GIVEN RECORDS Block Start

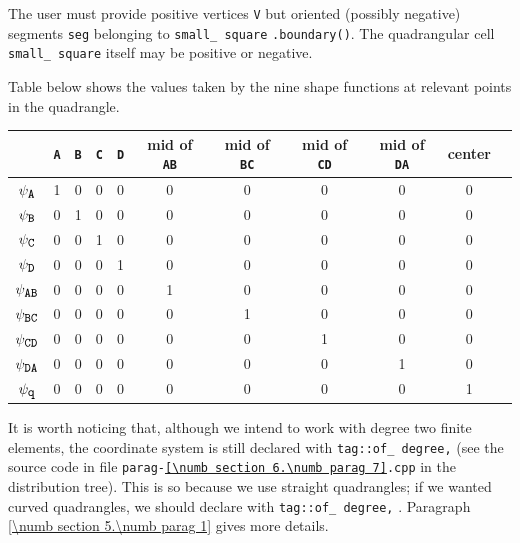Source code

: The user must provide positive vertices {\small\tt V} but oriented (possibly negative) segments
{\small\tt seg} belonging to {\small\tt small\_\,square} {\small\tt .boundary()}.
The quadrangular cell {\small\tt small\_\,square} itself may be positive or negative.

Table below shows the values taken by the nine shape functions at relevant points in the quadrangle.

\begin{center}\begin{tabular}{ | c || c | c | c | c | c | c | c | c | c | c | }
  \hline
  & {\small\tt A} & {\small\tt B} & {\small\tt C} & {\small\tt D} & mid of {\small\tt AB} &
  mid of {\small\tt BC} & mid of {\small\tt CD} & mid of {\small\tt DA} & center
  \\ \hline\hline
  $ \psi_{\mbox{\small\tt A}} $ & 1 & 0 & 0 & 0 & 0 & 0 & 0 & 0 & 0
  \\ \hline
  $ \psi_{\mbox{\small\tt B}} $ & 0 & 1 & 0 & 0 & 0 & 0 & 0 & 0 & 0
  \\ \hline
  $ \psi_{\mbox{\small\tt C}} $ & 0 & 0 & 1 & 0 & 0 & 0 & 0 & 0 & 0
  \\ \hline
  $ \psi_{\mbox{\small\tt D}} $ & 0 & 0 & 0 & 1 & 0 & 0 & 0 & 0 & 0
  \\ \hline
  $ \psi_{\mbox{\small\tt AB}} $ & 0 & 0 & 0 & 0 & 1 & 0 & 0 & 0 & 0
  \\ \hline
  $ \psi_{\mbox{\small\tt BC}} $ & 0 & 0 & 0 & 0 & 0 & 1 & 0 & 0 & 0
  \\ \hline
  $ \psi_{\mbox{\small\tt CD}} $ & 0 & 0 & 0 & 0 & 0 & 0 & 1 & 0 & 0
  \\ \hline
  $ \psi_{\mbox{\small\tt DA}} $ & 0 & 0 & 0 & 0 & 0 & 0 & 0 & 1 & 0
  \\ \hline
  $ \psi_{\mbox{\small\tt q}} $ & 0 & 0 & 0 & 0 & 0 & 0 & 0 & 0 & 1
  \\ \hline
\end{tabular}\end{center}

It is worth noticing that, although we intend to work with degree two finite elements,
the coordinate system {\small\tt{}} is still declared with
{\small\tt\textcolor{tag}{tag}::of\_\,degree,} {\small\tt{}}
(see the source code in file {\small\tt parag-\ref{\numb section 6.\numb parag 7}.cpp}
in the distribution tree).
This is so because we use straight quadrangles; if we wanted curved quadrangles, we should
declare {\small\tt{}} with {\small\tt\textcolor{tag}{tag}::of\_\,degree,}
{\small\tt{}}.
Paragraph \ref{\numb section 5.\numb parag 1} gives more details.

GIVEN RECORDS Block End

§ INSTRUCTIONS FOR THE TASK
Find the lines above with the word "section". Copy them out.

§ RESPONSE AREA
(see the source code in file {\small\tt parag-\ref{\numb section 6.\numb parag 7}.cpp}
Paragraph \ref{\numb section 5.\numb parag 1} gives more details.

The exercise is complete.